Scan the records below for the line containing "and comprehensive reporting." and the line containing "## Architecture". Copy both, plus every line between, exactly.

Start of RECORDED DATA

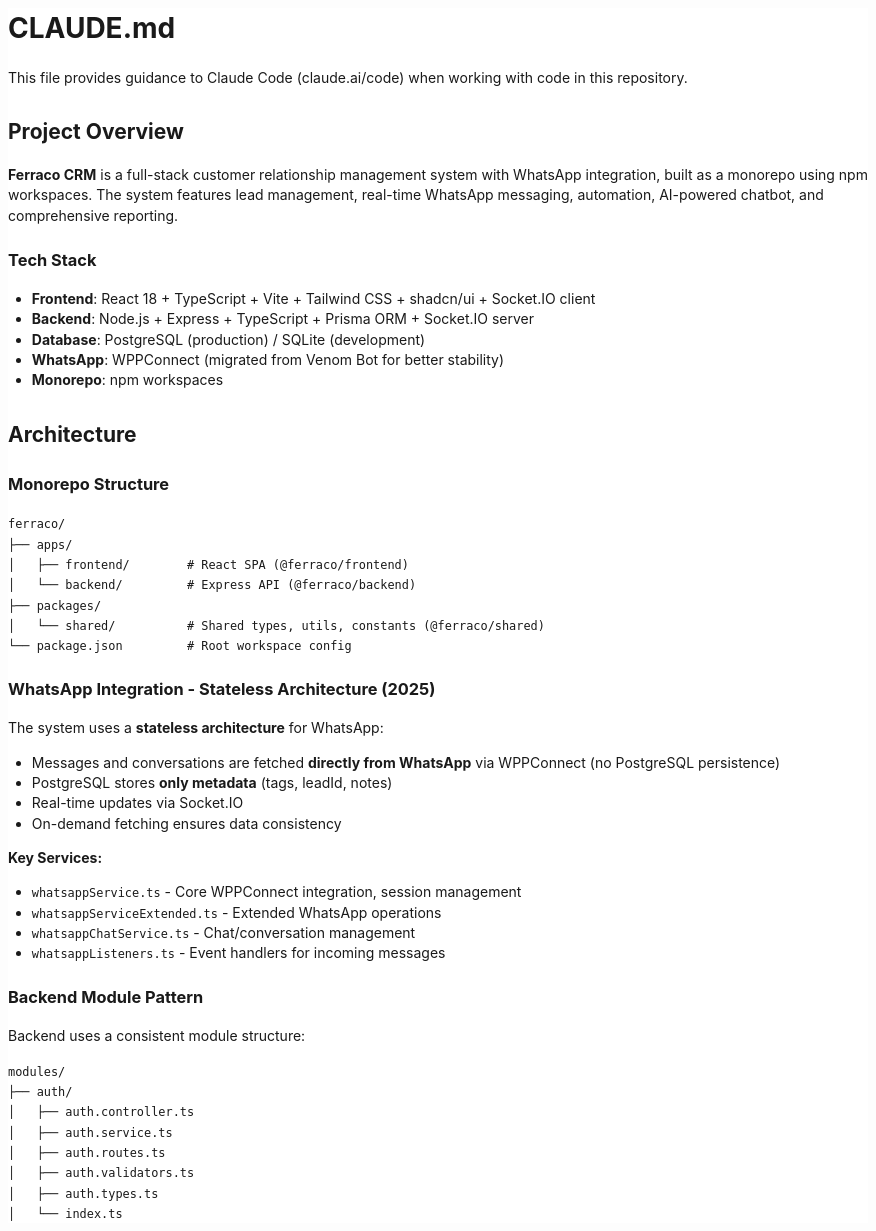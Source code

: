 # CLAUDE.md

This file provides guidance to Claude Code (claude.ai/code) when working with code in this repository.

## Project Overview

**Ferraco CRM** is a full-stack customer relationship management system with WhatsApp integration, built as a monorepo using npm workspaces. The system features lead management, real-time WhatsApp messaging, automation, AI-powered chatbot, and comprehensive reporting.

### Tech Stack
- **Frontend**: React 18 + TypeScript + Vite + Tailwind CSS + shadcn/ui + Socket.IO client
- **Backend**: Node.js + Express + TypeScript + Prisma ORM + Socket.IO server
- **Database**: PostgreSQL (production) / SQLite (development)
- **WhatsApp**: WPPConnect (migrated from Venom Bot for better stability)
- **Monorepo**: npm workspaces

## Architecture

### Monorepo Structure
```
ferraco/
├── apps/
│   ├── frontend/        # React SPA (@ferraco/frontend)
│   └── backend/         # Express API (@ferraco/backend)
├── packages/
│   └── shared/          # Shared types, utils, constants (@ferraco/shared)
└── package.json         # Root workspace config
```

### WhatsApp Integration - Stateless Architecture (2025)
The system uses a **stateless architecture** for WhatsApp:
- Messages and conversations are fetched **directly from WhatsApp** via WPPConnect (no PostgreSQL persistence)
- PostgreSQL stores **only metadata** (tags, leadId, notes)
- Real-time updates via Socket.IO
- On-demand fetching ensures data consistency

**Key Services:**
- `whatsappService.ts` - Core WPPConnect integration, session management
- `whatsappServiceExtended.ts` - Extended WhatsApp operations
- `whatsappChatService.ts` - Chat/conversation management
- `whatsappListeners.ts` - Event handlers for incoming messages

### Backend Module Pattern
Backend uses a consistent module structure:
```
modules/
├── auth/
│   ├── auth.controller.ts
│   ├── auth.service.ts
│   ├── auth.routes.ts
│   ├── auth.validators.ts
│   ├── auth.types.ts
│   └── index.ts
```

End of RECORDED DATA
Start of RECORDED DATA

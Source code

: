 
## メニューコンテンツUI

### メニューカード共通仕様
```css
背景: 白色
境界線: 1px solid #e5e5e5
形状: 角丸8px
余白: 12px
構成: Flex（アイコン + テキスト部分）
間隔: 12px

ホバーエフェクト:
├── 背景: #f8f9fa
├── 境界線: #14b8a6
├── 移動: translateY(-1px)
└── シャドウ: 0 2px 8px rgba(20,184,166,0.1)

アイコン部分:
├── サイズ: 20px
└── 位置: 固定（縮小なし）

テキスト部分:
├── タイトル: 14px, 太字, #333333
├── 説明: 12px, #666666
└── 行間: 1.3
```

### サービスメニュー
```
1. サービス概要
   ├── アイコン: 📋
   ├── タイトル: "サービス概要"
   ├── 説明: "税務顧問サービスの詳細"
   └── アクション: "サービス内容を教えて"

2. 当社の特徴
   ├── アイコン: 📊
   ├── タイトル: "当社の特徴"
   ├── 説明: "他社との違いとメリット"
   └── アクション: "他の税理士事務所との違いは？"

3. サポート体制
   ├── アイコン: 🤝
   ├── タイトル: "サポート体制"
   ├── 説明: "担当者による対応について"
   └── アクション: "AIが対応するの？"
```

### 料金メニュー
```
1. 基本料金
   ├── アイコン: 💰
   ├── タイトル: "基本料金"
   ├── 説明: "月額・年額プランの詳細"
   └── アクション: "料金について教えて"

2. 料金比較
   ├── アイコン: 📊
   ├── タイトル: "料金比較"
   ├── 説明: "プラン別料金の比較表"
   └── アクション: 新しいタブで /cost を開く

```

End of RECORDED DATA

OUTPUT:
**Ferraco CRM** is a full-stack customer relationship management system with WhatsApp integration, built as a monorepo using npm workspaces. The system features lead management, real-time WhatsApp messaging, automation, AI-powered chatbot, and comprehensive reporting.

### Tech Stack
- **Frontend**: React 18 + TypeScript + Vite + Tailwind CSS + shadcn/ui + Socket.IO client
- **Backend**: Node.js + Express + TypeScript + Prisma ORM + Socket.IO server
- **Database**: PostgreSQL (production) / SQLite (development)
- **WhatsApp**: WPPConnect (migrated from Venom Bot for better stability)
- **Monorepo**: npm workspaces

## Architecture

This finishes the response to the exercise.